Multivariate Covariate Shift — Part 3
Solving critical challenges of real-world model deployment.
Today’s post is the last one in our three-part multivariate covariate shift detection series. Read the first two posts here if you missed them:
Yesterday, we discussed an interesting technique to detect multivariate covariate shift in ML models.
To reiterate, the idea was based on data reconstruction, where in, we learn a mapping that projects the training data to low dimensions and then reconstructs the original data from the low dimensions.
Autoencoders can be used here:
They are neural networks that learn to encode data in a lower-dimensional space, and then decode the original data back.
How to use this model to detect covariate shift?
Consider we have deployed our model, and it is generating predictions on new data.
First, we can train an Autoencoder (or other suitable data reconstruction models) on the training data.
This way, the Autoencoder will capture the essence of our training data and its distribution.

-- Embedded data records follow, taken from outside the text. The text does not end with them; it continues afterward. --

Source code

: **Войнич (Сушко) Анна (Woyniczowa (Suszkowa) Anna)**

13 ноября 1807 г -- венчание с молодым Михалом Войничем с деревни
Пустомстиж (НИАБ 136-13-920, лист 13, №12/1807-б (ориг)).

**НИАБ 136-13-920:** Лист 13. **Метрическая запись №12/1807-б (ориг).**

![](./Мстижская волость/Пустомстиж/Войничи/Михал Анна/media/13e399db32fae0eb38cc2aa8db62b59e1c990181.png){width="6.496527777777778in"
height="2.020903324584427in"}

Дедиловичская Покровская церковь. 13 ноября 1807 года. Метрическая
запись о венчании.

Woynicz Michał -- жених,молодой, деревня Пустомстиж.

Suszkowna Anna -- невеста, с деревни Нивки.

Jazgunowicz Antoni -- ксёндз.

Next, as new data is coming in and the model is making predictions, we can periodically determine the change in data distribution by finding the reconstruction loss on this new data using the Autoencoder model:
If the reconstruction loss is high, it indicates that the distribution has changed.
If the reconstruction loss is low, it indicates that the distribution is almost the same.
But the question is “How do we interpret reconstruction loss?”
For instance, if the reconstruction loss is 0.4 (say), how do we determine whether this is significant?
We need more context.
Let’s understand how we can solve this problem.
Background
Contrary to what many think, covariate shift happens gradually in ML models.
In other words, it is unlikely that our model is performing pretty well one day, and the next day, it starts underperforming DUE TO COVARIATE SHIFT.
Of course, abrupt degradation is possible but it is rarely due to covariate shift. Most of the time, it happens due to other issues like:
May be due to some compliance issue, the team has stopped collecting a feature. As a result, your model no longer has access to a feature you trained it with.
Or may be there were some updates to the inference logic which was no thoroughly tested.
and more.
But performance degradation happens gradually due to covariate shift.
And in that phase of performance degradation, we must decide to update the model at some point to adjust for distributional changes.
While data reconstruction loss is helpful in deciding model updates, it conveys very little meaning alone.
Simply put, we need a baseline reconstruction loss value to compare our future reconstruction losses.
So here’s what we can do.
Let’s say we decided to review our model every week.
After training the model on the gathered data:
We determine our baseline reconstruction score using the new data gathered over the first week in the post-training phase.
We use this baseline score to compare future losses of every subsequent week.
A high difference between reconstruction loss and the baseline score will indicate a covariate shift.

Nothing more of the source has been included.